Bio.PopGen: Population genetics

Bio.PopGen is a Biopython module supporting population genetics, available in Biopython 1.44 onwards. The objective for the module is to support widely used data formats, applications and databases.

GenePop

GenePop (http://genepop.curtin.edu.au/) is a popular population genetics software package supporting Hardy-Weinberg tests, linkage disequilibrium, population differentiation, basic statistics, \(F_{st}\) and migration estimates, among others. GenePop does not supply sequence based statistics as it doesn’t handle sequence data. The GenePop file format is supported by a wide range of other population genetic software applications, thus making it a relevant format in the population genetics field.

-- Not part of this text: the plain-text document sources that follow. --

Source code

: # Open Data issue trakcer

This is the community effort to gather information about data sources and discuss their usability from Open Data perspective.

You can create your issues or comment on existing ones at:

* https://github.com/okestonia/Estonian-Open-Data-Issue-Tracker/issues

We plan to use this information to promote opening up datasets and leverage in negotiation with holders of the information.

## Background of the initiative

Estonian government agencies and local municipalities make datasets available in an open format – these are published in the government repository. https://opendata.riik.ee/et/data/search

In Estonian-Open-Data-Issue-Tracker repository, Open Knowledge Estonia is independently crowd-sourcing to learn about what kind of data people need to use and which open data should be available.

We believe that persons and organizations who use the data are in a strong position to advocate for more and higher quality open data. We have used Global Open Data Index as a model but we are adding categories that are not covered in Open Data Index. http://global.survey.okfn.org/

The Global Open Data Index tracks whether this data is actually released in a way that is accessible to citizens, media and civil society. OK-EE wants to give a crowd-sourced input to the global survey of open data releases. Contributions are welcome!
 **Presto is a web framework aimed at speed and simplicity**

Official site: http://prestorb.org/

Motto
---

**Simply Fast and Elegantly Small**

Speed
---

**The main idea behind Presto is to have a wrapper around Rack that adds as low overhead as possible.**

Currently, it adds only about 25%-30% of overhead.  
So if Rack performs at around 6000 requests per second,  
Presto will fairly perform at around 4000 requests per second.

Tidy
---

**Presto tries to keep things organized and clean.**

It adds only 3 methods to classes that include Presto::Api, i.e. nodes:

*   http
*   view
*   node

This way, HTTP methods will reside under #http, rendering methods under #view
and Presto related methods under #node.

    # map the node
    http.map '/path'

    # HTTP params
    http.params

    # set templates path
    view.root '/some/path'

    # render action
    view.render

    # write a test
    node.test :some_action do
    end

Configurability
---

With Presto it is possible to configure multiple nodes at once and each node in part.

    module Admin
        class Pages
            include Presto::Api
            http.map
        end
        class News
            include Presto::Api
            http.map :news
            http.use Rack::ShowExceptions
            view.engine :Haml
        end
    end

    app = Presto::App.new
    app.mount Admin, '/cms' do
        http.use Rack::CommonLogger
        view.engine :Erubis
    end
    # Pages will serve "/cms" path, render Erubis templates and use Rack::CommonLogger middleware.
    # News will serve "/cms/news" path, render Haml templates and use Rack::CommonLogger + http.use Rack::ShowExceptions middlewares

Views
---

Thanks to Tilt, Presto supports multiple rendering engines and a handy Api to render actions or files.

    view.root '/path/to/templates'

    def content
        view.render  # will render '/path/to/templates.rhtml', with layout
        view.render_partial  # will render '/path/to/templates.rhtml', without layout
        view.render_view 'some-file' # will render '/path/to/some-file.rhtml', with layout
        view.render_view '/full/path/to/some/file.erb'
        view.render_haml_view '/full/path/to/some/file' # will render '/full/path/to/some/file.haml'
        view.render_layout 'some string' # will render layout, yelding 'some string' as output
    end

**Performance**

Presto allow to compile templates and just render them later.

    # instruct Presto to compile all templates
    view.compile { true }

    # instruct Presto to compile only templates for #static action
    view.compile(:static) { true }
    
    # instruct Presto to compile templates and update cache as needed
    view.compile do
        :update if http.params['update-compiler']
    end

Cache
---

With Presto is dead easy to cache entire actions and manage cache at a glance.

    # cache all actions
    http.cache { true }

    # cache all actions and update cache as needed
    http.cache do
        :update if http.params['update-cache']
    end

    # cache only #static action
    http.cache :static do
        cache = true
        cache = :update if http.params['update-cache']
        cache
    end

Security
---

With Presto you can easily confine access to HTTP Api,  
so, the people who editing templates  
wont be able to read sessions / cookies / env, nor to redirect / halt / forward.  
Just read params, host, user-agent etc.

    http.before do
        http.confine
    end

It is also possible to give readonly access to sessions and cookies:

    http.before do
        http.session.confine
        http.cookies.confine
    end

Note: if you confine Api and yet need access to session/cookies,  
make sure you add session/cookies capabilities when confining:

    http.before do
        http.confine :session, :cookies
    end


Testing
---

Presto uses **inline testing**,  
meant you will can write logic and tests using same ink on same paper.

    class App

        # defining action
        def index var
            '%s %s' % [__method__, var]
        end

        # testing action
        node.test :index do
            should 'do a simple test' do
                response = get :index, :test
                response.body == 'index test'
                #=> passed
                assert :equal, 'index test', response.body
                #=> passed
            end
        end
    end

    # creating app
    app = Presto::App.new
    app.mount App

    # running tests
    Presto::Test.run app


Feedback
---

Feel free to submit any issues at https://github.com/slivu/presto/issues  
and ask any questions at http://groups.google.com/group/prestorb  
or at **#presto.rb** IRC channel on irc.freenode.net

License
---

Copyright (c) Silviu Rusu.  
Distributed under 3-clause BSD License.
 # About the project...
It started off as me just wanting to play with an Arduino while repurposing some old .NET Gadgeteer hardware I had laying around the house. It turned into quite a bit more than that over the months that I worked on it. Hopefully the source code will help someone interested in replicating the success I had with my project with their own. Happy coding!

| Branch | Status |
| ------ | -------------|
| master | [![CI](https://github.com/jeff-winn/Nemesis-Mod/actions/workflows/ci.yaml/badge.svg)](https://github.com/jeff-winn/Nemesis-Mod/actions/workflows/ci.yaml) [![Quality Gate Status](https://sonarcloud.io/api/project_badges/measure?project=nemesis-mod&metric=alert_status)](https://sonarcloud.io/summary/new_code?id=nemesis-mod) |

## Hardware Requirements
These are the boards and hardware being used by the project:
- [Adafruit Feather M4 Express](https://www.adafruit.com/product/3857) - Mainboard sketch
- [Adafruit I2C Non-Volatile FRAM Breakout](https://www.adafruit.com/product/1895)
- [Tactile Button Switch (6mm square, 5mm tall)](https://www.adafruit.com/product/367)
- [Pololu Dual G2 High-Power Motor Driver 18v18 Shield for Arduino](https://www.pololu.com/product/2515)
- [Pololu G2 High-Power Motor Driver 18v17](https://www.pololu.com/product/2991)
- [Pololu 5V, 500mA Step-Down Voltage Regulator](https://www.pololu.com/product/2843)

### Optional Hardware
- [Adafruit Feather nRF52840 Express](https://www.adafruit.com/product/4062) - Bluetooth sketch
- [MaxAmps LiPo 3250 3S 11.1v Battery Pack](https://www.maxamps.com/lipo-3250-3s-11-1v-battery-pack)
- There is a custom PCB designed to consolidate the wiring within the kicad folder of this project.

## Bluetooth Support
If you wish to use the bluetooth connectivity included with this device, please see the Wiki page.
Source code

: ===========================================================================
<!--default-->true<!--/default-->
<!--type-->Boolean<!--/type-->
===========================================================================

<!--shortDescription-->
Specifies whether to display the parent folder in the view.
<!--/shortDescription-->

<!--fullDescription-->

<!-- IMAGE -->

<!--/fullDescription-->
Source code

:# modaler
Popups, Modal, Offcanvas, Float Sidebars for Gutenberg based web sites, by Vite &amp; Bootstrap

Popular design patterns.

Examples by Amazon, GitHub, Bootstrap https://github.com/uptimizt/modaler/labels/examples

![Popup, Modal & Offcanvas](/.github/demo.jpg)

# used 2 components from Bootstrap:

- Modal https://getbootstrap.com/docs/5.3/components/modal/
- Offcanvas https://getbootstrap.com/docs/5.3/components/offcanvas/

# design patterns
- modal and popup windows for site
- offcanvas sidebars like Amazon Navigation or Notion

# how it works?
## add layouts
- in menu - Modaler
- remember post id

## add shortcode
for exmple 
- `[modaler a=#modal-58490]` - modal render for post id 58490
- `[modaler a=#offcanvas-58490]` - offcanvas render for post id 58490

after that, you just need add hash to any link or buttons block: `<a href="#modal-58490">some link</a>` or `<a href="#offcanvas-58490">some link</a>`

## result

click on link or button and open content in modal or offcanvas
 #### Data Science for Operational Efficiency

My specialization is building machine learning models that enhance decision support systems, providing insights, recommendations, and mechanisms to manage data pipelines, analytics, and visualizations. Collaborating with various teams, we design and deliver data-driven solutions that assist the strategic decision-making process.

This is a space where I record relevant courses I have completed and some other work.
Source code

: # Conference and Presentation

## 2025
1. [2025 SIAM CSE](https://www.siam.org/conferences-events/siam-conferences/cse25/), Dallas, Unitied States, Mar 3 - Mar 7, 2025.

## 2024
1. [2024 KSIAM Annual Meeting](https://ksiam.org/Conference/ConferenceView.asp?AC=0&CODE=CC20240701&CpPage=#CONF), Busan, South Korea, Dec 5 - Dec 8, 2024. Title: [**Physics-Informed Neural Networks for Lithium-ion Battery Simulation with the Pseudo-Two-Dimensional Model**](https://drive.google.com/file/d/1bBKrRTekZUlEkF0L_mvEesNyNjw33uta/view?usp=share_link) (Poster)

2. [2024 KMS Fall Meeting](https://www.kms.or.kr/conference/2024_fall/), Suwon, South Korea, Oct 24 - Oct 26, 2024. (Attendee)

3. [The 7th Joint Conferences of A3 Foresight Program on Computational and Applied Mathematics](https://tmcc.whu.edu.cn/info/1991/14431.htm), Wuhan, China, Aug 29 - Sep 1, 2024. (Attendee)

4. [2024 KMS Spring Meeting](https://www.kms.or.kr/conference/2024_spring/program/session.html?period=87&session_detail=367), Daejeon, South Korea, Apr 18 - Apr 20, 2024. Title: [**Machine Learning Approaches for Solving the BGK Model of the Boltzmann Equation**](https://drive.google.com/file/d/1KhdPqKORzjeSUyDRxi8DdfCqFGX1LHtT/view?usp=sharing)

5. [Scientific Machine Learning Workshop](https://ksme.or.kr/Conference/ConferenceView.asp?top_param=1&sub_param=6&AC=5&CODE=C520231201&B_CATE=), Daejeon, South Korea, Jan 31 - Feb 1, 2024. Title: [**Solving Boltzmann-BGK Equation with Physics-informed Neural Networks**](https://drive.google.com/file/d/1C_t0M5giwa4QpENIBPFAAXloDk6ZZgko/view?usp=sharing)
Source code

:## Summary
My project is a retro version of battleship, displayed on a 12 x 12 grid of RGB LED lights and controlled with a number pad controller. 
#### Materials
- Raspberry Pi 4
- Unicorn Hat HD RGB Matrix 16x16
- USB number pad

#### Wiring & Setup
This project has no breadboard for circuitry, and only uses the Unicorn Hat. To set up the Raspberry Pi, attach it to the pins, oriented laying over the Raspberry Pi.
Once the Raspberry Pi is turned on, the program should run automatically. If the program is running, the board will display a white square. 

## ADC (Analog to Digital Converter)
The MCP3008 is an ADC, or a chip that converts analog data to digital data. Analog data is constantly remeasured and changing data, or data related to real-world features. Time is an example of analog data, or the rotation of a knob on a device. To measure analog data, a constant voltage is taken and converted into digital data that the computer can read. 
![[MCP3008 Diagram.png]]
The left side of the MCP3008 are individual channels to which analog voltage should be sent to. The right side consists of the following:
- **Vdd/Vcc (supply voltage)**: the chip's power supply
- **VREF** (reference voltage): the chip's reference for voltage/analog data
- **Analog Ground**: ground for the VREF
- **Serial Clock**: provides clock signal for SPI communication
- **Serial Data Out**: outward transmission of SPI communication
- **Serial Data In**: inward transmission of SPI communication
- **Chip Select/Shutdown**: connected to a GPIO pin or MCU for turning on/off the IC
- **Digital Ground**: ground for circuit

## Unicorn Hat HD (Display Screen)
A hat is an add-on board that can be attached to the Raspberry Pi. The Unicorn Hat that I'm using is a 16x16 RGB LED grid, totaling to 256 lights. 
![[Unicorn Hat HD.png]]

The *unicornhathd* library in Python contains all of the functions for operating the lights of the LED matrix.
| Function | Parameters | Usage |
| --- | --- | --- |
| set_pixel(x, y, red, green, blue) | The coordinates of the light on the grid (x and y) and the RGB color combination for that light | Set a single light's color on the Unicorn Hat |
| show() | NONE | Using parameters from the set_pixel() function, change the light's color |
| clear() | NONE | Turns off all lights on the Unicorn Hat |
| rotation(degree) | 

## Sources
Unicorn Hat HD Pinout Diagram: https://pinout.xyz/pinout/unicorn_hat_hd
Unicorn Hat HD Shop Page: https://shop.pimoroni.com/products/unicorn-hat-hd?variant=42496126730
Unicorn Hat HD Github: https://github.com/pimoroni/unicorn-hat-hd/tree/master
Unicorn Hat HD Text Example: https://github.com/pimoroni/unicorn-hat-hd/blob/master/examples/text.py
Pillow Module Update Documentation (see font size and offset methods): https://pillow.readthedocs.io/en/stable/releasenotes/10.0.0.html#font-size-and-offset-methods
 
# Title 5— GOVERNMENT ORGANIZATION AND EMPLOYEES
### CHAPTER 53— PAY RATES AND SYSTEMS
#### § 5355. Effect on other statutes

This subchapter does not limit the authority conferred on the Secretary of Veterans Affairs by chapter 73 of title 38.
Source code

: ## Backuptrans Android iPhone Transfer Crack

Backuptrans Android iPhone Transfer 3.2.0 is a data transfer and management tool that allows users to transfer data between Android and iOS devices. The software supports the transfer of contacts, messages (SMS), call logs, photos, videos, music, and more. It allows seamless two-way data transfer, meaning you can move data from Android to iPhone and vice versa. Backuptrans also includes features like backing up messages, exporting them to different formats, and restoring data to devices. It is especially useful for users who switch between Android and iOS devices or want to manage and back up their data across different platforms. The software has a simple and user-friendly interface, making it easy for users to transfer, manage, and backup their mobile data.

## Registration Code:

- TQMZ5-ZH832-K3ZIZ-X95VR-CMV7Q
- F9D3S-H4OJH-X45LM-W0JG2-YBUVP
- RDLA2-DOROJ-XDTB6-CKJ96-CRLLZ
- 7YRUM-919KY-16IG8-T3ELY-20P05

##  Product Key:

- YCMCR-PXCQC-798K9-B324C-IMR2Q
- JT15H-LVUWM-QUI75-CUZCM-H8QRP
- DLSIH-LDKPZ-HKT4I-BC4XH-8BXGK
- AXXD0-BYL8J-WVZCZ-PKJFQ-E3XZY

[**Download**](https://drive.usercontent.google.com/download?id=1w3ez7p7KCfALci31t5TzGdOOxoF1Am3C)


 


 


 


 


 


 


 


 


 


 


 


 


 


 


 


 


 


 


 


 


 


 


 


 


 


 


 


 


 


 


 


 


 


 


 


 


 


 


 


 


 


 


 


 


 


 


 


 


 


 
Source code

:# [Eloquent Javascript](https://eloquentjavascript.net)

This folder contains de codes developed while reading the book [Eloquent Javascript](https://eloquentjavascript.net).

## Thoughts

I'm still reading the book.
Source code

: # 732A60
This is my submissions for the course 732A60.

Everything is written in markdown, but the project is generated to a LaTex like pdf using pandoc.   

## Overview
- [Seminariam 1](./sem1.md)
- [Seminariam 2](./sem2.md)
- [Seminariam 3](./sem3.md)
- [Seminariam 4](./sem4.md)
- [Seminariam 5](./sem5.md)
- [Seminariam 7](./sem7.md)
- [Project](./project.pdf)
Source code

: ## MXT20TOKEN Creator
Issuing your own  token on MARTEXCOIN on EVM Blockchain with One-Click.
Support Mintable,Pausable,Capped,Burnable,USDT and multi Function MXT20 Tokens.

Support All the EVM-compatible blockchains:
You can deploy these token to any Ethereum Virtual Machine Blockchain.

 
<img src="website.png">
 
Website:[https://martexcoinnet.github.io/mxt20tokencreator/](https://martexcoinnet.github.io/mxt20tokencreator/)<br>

Bio.PopGen provides a parser and generator of GenePop file format. Utilities to manipulate the content of a record are also provided. Here is an example on how to read a GenePop file (you can find example GenePop data files in the Test/PopGen directory of Biopython):

from Bio.PopGen import GenePop

with open("example.gen") as handle:
    rec = GenePop.read(handle)

This will read a file called example.gen and parse it. If you do print rec, the record will be output again, in GenePop format.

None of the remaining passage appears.